** Opening Data for processing block **

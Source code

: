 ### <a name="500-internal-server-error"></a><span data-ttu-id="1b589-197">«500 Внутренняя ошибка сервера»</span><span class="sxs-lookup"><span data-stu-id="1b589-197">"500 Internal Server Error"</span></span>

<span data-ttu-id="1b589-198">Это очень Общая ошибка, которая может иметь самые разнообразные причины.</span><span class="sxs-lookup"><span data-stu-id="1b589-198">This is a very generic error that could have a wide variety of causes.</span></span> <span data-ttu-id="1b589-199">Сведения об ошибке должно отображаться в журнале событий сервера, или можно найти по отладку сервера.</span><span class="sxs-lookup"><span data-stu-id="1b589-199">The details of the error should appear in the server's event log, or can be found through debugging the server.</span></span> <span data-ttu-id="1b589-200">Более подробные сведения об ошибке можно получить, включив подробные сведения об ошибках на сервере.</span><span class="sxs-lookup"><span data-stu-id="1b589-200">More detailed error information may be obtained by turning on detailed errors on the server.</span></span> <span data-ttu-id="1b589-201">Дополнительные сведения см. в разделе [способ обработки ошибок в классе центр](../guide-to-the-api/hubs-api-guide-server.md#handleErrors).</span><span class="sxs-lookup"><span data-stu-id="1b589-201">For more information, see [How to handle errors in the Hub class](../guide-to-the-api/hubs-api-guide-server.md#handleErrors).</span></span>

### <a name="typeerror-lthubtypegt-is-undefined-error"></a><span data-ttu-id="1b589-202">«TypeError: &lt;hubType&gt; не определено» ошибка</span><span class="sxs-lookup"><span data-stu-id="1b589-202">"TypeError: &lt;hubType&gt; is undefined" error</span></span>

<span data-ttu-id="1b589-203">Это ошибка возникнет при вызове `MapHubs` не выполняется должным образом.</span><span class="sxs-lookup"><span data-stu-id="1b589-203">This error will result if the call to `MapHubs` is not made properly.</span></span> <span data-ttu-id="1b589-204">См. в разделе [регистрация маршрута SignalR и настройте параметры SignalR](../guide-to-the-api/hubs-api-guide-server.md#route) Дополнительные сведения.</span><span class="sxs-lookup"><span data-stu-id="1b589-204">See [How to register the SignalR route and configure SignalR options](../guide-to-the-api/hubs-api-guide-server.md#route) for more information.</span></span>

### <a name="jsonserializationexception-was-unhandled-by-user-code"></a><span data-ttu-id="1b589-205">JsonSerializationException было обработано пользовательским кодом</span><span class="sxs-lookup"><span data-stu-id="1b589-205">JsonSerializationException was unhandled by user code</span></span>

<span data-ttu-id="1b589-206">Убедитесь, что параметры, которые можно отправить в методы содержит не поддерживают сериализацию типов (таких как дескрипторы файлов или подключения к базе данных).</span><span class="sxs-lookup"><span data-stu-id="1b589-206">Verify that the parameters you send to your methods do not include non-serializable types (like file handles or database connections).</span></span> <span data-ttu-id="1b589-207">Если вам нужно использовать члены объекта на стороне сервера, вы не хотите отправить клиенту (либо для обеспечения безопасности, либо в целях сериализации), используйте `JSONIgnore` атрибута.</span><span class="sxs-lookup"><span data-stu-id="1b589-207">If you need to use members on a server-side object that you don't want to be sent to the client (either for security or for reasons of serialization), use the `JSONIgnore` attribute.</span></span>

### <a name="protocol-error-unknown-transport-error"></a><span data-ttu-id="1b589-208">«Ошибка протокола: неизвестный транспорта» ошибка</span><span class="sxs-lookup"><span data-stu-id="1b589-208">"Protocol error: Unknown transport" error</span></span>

** Closing Data for processing block **

> _Action item_: The records above should be given again in full, exactly as written.

> _Task response_:
Source code

: ### <a name="500-internal-server-error"></a><span data-ttu-id="1b589-197">«500 Внутренняя ошибка сервера»</span><span class="sxs-lookup"><span data-stu-id="1b589-197">"500 Internal Server Error"</span></span>

<span data-ttu-id="1b589-198">Это очень Общая ошибка, которая может иметь самые разнообразные причины.</span><span class="sxs-lookup"><span data-stu-id="1b589-198">This is a very generic error that could have a wide variety of causes.</span></span> <span data-ttu-id="1b589-199">Сведения об ошибке должно отображаться в журнале событий сервера, или можно найти по отладку сервера.</span><span class="sxs-lookup"><span data-stu-id="1b589-199">The details of the error should appear in the server's event log, or can be found through debugging the server.</span></span> <span data-ttu-id="1b589-200">Более подробные сведения об ошибке можно получить, включив подробные сведения об ошибках на сервере.</span><span class="sxs-lookup"><span data-stu-id="1b589-200">More detailed error information may be obtained by turning on detailed errors on the server.</span></span> <span data-ttu-id="1b589-201">Дополнительные сведения см. в разделе [способ обработки ошибок в классе центр](../guide-to-the-api/hubs-api-guide-server.md#handleErrors).</span><span class="sxs-lookup"><span data-stu-id="1b589-201">For more information, see [How to handle errors in the Hub class](../guide-to-the-api/hubs-api-guide-server.md#handleErrors).</span></span>

### <a name="typeerror-lthubtypegt-is-undefined-error"></a><span data-ttu-id="1b589-202">«TypeError: &lt;hubType&gt; не определено» ошибка</span><span class="sxs-lookup"><span data-stu-id="1b589-202">"TypeError: &lt;hubType&gt; is undefined" error</span></span>

<span data-ttu-id="1b589-203">Это ошибка возникнет при вызове `MapHubs` не выполняется должным образом.</span><span class="sxs-lookup"><span data-stu-id="1b589-203">This error will result if the call to `MapHubs` is not made properly.</span></span> <span data-ttu-id="1b589-204">См. в разделе [регистрация маршрута SignalR и настройте параметры SignalR](../guide-to-the-api/hubs-api-guide-server.md#route) Дополнительные сведения.</span><span class="sxs-lookup"><span data-stu-id="1b589-204">See [How to register the SignalR route and configure SignalR options](../guide-to-the-api/hubs-api-guide-server.md#route) for more information.</span></span>

### <a name="jsonserializationexception-was-unhandled-by-user-code"></a><span data-ttu-id="1b589-205">JsonSerializationException было обработано пользовательским кодом</span><span class="sxs-lookup"><span data-stu-id="1b589-205">JsonSerializationException was unhandled by user code</span></span>

<span data-ttu-id="1b589-206">Убедитесь, что параметры, которые можно отправить в методы содержит не поддерживают сериализацию типов (таких как дескрипторы файлов или подключения к базе данных).</span><span class="sxs-lookup"><span data-stu-id="1b589-206">Verify that the parameters you send to your methods do not include non-serializable types (like file handles or database connections).</span></span> <span data-ttu-id="1b589-207">Если вам нужно использовать члены объекта на стороне сервера, вы не хотите отправить клиенту (либо для обеспечения безопасности, либо в целях сериализации), используйте `JSONIgnore` атрибута.</span><span class="sxs-lookup"><span data-stu-id="1b589-207">If you need to use members on a server-side object that you don't want to be sent to the client (either for security or for reasons of serialization), use the `JSONIgnore` attribute.</span></span>

### <a name="protocol-error-unknown-transport-error"></a><span data-ttu-id="1b589-208">«Ошибка протокола: неизвестный транспорта» ошибка</span><span class="sxs-lookup"><span data-stu-id="1b589-208">"Protocol error: Unknown transport" error</span></span>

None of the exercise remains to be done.